No panic button, I mean the end of grad school. I have affectionately called it grad skoo since the whole process began, but now that a formal application for a diploma has been submitted, it's beginning to feel serious.
I really do think that my degree program at Farmington has made me a better teacher. I feel I have learned a LOT. Interestingly enough, I don't think Farmington was about stretching my skills in the Technology piece of TPCK. I don't feel it addressed my Content piece of TPCK because I did not take one Spanish course. I did all my literacy work up at Orono, so no connection there. But what Farmington brought to me was a series of challenges to the way I do business. It helped me formalize my teaching strategies and it validated my pathways of teaching and learning. It forced me to consider WHY I do things and WHAT the kids will learn as a result. I learned so much about the different ways that people learn and how to chart growth. I read so many pages of interesting theories and philosophies, and more importantly subscribed to some of the most exciting educational bloggers out there, that give a much more eloquent public discourse about education than I can, at this point.
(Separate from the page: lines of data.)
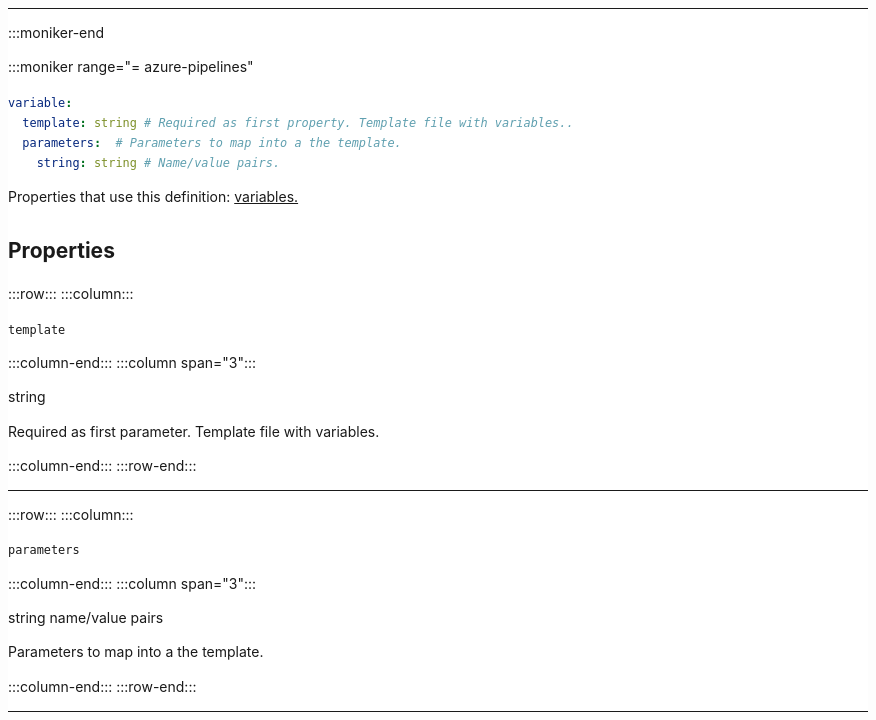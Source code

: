 ___







:::moniker-end

:::moniker range="= azure-pipelines"



```yaml
variable:
  template: string # Required as first property. Template file with variables.. 
  parameters:  # Parameters to map into a the template.
    string: string # Name/value pairs.
```


Properties that use this definition: [variables.](variables.md)

## Properties



:::row:::
  :::column:::
   
   `template`
   
  :::column-end:::
  :::column span="3":::
 
string
  
Required as first parameter. Template file with variables. 
 
  :::column-end:::
:::row-end:::

___




:::row:::
  :::column:::
   
   `parameters`
   
  :::column-end:::
  :::column span="3":::
 
string name/value pairs
  
Parameters to map into a the template. 
 
  :::column-end:::
:::row-end:::

___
Number one? Graduate school forced me to share my ideas and I became better at that. I developed a very unique, very awesome personal learning network. Not to brag but my personal learning network is very international and very connected! A high point was presenting at PUCMM in the Dominican Republic. I presented to a faculty there about learning with multimedia and gave strategies for designing learning with multimedia. I did this IN Spanish. It was SO hard and so good for my brain!
Now the sweet spot of my graduate school experience. My research. This research is all about open educational resources and I am part of a powerful movement. I lead a team of 9 others to focus on World Languages. I've put 80 hours in to the research already (yes, a lot!) and will have 60 more in before I am done in June. And I graduate in May! It's all so exciting--to realize that Farmington was a good investment, because it stretched my mind and pushed me to be better at this teaching gig. It pushed me to share more, and dare I say fight more for the pathway I represent.
So yeah. It's a lot of work right now, but I'm close. And it feels so good.